I have a loop that counts the rows in each sheet of an xls. When I open the xls itself the count is not aligning with what python is returning me.
It is due to the first sheet header being in row 3. How can I alter my code to read the first sheet ONLY in at row 3 and ignore the first two lines? The rest of my sheets ALWAYS start at the top row and contain no header. I would like to count the len of my first sheet without header included.
However when I open up my excel and count my sheet I am getting
65522 , header starts in row 3, expecting a count of 65520
65520
65520
65520
65520
65520
65520
65520
65520
65520
65520
25427
my full code:
from io import BytesIO
from pathlib import Path
from zipfile import ZipFile
import os
import pandas as pd
from os import walk
def process_files(files: list) -> pd.DataFrame:
file_mapping = {}
for file in files:
#data_mapping = pd.read_excel(BytesIO(ZipFile(file).read(Path(file).stem)), sheet_name=None)
archive = ZipFile(file)
# find file names in the archive which end in `.xls`, `.xlsx`, `.xlsb`, ...
files_in_archive = archive.namelist()
excel_files_in_archive = [
f for f in files_in_archive if Path(f).suffix[:4] == ".xls"
]
# ensure we only have one file (otherwise, loop or choose one somehow)
assert len(excel_files_in_archive) == 1
# read in data
data_mapping = pd.read_excel(
BytesIO(archive.read(excel_files_in_archive[0])),
sheet_name=None, header=None,
)
row_counts = []
for sheet in list(data_mapping.keys()):
if sheet == 'Sheet1':
df = data_mapping.get(sheet)[3:]
else:
df = data_mapping.get(sheet)
row_counts.append(len(df))
print(len(data_mapping.get(sheet)))
file_mapping.update({file: sum(row_counts)})

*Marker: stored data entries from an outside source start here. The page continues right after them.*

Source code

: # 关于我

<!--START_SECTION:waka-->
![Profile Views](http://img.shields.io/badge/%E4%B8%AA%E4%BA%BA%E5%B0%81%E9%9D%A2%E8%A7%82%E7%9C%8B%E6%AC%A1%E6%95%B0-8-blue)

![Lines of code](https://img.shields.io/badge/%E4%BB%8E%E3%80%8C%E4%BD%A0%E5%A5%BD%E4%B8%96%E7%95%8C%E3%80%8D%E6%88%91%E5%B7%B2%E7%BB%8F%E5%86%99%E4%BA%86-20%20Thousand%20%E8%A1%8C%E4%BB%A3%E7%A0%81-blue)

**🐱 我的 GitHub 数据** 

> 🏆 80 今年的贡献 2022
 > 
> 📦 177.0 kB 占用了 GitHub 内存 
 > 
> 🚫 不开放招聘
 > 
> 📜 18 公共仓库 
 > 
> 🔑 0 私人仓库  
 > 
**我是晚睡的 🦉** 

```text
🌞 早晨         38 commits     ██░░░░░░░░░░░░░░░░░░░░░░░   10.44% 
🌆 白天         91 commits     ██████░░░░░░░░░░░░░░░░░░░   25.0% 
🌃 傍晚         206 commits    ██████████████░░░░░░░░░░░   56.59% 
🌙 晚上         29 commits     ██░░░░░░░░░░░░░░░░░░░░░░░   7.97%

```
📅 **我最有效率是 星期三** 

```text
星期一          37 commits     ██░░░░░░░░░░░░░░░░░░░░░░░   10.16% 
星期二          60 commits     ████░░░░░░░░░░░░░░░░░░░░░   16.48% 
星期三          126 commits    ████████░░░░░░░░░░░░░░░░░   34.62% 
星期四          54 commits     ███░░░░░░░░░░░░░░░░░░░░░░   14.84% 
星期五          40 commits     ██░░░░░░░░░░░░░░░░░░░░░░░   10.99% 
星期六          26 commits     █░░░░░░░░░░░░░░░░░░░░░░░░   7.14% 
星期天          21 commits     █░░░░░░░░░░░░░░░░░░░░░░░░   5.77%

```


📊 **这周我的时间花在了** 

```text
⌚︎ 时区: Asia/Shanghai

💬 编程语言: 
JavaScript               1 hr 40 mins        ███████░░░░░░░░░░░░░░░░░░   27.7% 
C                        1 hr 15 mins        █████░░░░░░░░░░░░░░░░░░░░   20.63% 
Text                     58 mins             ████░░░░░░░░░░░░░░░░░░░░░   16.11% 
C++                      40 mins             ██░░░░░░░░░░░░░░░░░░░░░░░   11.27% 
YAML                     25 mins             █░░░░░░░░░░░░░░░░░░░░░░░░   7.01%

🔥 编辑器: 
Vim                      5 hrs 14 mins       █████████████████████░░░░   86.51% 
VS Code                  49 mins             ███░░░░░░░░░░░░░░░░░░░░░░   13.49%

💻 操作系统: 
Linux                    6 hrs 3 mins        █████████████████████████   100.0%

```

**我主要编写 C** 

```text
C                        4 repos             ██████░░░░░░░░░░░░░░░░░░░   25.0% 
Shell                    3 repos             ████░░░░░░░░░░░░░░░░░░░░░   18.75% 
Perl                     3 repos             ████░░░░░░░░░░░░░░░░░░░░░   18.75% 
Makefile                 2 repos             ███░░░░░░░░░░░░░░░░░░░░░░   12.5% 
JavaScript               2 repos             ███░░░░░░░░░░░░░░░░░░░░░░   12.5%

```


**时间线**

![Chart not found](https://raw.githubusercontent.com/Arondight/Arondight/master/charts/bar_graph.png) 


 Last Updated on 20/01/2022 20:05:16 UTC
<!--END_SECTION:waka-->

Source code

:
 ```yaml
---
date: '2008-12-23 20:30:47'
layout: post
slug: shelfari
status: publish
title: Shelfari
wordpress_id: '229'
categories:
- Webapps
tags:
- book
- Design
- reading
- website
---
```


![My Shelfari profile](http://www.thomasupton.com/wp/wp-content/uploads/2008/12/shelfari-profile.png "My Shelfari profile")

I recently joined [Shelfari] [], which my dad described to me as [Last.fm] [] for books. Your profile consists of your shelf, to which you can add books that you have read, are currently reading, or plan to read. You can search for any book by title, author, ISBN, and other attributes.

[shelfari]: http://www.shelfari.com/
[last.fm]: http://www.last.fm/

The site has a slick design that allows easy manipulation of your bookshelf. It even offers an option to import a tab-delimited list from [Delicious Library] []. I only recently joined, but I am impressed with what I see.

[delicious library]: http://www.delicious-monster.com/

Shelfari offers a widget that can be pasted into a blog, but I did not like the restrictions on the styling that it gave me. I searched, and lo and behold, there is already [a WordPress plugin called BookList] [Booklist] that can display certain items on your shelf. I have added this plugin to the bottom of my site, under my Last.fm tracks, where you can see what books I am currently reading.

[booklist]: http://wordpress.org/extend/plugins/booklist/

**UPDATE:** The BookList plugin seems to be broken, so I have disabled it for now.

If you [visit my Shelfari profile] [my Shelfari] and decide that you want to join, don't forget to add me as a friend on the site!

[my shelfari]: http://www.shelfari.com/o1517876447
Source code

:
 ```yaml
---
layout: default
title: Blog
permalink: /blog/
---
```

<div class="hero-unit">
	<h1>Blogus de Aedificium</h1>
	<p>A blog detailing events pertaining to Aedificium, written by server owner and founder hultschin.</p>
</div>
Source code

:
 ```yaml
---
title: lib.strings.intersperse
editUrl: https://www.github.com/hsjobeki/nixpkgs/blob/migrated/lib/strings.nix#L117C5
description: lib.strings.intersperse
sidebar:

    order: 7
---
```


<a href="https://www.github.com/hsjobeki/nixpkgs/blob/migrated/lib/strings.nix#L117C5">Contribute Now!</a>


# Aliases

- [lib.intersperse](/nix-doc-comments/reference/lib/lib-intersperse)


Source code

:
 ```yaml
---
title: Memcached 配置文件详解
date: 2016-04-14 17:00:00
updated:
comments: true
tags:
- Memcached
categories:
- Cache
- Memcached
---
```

frame = pd.DataFrame([file_mapping]).transpose().reset_index()
frame.columns = ["file_name", "row_counts"]
return frame
dir_path = r'D:\test\2022 - 10'
zip_files = []
for root, dirs, files in os.walk(dir_path):
for file in files:
if file.endswith('.zip'):
zip_files.append(os.path.join(root, file))
df = process_files(zip_files) #function
does anyone have an idea on what im doing wrong?